Output a verbatim copy of the data, cut off after the line that contains "# Qur’an's Prescription for Life".

=== Begin Enclosure ===

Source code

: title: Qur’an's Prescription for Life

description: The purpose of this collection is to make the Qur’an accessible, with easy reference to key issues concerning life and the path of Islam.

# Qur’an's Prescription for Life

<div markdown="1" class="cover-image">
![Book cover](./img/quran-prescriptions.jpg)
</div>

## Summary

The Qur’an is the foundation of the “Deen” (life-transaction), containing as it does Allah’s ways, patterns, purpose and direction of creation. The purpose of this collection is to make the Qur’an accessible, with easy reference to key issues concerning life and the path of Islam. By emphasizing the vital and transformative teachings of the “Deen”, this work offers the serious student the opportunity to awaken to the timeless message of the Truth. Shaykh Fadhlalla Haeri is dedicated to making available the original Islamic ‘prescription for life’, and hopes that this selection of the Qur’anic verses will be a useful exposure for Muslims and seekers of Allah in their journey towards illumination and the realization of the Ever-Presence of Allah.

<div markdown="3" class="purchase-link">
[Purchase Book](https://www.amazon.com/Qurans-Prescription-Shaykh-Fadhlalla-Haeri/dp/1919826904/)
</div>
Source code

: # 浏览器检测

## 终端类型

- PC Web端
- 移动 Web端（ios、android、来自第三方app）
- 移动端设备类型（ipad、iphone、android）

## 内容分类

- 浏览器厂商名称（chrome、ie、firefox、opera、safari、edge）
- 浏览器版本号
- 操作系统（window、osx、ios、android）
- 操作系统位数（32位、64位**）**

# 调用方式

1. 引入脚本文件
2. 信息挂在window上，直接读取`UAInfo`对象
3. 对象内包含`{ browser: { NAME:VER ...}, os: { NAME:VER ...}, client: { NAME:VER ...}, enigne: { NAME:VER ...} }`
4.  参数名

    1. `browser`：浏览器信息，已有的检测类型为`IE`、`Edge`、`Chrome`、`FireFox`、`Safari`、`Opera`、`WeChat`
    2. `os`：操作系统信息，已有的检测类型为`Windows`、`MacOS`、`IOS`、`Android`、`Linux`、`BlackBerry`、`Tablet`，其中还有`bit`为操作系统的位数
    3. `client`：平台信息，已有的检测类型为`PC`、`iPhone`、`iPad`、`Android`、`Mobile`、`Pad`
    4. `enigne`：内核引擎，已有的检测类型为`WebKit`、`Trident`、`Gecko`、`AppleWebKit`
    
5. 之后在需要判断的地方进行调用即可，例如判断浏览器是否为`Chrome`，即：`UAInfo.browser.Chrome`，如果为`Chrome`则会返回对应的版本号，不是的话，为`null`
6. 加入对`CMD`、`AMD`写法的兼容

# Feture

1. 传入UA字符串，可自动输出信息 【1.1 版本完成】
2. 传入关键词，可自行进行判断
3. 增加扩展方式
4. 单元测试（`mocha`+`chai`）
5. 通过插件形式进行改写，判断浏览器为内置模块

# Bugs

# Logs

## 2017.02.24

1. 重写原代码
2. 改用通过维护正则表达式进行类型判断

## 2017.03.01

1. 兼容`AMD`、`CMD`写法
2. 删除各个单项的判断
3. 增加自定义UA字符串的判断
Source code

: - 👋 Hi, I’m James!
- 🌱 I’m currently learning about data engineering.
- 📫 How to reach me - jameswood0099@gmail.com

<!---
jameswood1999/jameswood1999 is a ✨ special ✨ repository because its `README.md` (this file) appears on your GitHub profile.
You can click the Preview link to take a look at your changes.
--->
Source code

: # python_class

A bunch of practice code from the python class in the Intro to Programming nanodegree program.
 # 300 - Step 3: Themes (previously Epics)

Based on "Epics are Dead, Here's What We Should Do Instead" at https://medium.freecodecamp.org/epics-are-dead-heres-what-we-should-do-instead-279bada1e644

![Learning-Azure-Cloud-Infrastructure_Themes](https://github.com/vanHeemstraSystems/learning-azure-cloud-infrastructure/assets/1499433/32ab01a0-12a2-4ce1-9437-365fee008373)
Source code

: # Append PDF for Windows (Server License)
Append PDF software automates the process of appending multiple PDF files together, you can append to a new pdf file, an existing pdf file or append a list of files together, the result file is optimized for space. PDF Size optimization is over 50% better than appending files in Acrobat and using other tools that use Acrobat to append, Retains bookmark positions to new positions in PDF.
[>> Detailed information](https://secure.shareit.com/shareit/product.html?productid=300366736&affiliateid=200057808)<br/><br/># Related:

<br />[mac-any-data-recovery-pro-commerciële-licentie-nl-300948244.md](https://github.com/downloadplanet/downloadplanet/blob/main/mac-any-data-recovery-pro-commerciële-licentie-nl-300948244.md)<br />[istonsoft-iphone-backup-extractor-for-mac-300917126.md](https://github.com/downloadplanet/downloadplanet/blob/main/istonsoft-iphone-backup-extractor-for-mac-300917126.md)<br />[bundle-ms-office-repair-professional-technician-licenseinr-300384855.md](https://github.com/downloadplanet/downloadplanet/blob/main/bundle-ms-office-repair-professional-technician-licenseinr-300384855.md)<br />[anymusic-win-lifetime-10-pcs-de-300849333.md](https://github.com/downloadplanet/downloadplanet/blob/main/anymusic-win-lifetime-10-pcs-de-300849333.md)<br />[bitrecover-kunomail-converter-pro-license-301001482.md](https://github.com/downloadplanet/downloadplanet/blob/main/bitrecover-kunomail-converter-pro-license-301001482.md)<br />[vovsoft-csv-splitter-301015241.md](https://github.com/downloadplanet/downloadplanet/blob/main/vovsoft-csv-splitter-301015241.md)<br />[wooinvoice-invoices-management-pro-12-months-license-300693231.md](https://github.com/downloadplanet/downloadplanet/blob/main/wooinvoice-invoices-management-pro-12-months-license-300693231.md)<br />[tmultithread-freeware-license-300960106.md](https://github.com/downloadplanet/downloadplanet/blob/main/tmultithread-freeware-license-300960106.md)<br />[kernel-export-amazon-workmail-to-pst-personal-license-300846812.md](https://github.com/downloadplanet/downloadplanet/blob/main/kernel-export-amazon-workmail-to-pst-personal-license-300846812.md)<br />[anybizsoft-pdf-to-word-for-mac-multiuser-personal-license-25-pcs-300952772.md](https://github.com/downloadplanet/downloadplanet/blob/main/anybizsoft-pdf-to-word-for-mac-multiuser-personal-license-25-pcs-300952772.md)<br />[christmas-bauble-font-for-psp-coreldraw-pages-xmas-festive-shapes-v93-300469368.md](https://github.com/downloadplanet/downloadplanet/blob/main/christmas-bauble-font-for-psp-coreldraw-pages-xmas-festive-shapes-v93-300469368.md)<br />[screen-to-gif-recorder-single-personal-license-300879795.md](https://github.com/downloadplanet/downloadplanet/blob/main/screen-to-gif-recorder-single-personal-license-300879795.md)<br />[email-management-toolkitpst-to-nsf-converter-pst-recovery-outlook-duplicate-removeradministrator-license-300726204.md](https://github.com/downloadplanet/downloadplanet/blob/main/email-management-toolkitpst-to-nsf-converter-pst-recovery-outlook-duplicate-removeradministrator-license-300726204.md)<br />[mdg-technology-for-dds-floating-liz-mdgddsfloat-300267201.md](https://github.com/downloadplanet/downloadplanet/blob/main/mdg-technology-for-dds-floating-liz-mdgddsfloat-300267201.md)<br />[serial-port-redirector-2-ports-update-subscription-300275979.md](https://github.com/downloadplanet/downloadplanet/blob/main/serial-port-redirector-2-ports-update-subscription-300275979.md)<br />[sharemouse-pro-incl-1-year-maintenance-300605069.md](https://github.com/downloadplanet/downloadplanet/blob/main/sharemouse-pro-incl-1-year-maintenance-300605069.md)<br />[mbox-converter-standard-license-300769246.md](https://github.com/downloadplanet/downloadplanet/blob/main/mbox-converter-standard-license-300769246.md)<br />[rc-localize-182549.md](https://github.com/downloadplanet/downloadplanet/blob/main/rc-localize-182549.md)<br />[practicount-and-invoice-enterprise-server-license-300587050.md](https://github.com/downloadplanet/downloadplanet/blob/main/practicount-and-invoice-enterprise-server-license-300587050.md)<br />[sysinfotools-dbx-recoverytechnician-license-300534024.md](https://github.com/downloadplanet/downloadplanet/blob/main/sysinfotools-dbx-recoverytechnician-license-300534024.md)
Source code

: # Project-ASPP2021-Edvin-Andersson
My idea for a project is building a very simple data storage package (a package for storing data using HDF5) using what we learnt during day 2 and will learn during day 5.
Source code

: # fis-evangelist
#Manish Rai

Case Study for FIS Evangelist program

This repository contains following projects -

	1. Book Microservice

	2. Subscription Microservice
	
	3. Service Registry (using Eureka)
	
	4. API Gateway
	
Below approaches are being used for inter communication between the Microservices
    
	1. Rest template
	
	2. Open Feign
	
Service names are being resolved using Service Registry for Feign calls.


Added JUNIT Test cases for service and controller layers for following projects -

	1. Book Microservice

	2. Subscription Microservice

=== End Enclosure ===

> [Response area]:
Source code

: title: Qur’an's Prescription for Life

description: The purpose of this collection is to make the Qur’an accessible, with easy reference to key issues concerning life and the path of Islam.

# Qur’an's Prescription for Life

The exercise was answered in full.